__What is expected__. Copy every line of the listing that holds the string "editor".
**********
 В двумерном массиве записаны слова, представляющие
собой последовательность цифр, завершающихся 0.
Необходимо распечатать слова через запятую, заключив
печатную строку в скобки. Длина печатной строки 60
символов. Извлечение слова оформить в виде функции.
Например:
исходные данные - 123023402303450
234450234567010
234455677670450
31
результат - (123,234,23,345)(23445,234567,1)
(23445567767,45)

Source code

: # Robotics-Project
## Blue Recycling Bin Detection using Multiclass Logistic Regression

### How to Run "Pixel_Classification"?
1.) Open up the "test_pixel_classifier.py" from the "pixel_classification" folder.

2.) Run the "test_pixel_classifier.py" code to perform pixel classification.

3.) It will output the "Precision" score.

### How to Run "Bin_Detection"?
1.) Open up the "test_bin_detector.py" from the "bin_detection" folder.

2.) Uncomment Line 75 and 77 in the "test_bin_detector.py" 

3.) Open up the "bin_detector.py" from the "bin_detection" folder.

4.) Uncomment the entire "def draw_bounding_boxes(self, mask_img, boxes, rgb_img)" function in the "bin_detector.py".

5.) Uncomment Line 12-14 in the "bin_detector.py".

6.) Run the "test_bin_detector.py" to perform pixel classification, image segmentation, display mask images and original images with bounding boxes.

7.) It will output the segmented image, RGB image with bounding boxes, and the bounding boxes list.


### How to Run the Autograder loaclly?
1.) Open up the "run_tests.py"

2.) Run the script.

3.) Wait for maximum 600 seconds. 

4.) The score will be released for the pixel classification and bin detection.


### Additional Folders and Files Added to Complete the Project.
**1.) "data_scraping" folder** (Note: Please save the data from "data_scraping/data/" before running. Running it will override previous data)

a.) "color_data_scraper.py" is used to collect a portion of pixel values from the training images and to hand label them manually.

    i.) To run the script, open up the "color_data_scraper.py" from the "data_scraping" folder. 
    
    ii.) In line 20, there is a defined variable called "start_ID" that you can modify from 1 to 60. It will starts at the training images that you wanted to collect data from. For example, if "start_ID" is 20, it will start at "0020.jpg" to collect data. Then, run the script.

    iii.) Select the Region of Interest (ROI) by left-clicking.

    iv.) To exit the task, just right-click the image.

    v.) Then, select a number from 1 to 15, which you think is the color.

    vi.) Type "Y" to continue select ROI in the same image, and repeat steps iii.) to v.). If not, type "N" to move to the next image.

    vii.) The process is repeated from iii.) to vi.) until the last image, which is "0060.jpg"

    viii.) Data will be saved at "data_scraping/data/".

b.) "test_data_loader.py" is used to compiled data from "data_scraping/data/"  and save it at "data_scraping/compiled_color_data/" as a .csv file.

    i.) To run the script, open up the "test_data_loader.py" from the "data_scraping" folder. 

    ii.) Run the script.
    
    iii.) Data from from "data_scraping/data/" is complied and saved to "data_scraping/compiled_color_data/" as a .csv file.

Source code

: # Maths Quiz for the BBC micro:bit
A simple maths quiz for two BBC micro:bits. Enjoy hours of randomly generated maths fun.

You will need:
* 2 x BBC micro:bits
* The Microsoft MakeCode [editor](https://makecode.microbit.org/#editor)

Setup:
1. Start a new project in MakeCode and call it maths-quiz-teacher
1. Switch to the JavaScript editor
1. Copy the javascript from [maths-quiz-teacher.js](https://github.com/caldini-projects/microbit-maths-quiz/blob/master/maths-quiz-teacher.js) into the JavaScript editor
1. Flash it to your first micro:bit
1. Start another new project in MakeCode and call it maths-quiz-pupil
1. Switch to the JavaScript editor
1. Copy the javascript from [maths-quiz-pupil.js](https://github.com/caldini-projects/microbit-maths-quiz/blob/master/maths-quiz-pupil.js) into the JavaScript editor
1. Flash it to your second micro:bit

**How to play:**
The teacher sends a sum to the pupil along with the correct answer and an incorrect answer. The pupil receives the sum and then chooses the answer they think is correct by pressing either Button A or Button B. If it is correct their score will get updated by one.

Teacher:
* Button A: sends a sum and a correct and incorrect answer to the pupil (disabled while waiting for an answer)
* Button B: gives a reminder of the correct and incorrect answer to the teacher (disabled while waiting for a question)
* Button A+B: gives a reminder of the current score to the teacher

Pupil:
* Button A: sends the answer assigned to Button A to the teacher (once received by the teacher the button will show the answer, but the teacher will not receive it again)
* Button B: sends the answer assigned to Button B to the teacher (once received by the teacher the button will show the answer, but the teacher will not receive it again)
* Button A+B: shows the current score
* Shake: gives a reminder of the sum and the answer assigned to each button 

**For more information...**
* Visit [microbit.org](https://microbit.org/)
**********
__Solution to the exercise__.
* The Microsoft MakeCode [editor](https://makecode.microbit.org/#editor)
1. Switch to the JavaScript editor
1. Copy the javascript from [maths-quiz-teacher.js](https://github.com/caldini-projects/microbit-maths-quiz/blob/master/maths-quiz-teacher.js) into the JavaScript editor
1. Switch to the JavaScript editor
1. Copy the javascript from [maths-quiz-pupil.js](https://github.com/caldini-projects/microbit-maths-quiz/blob/master/maths-quiz-pupil.js) into the JavaScript editor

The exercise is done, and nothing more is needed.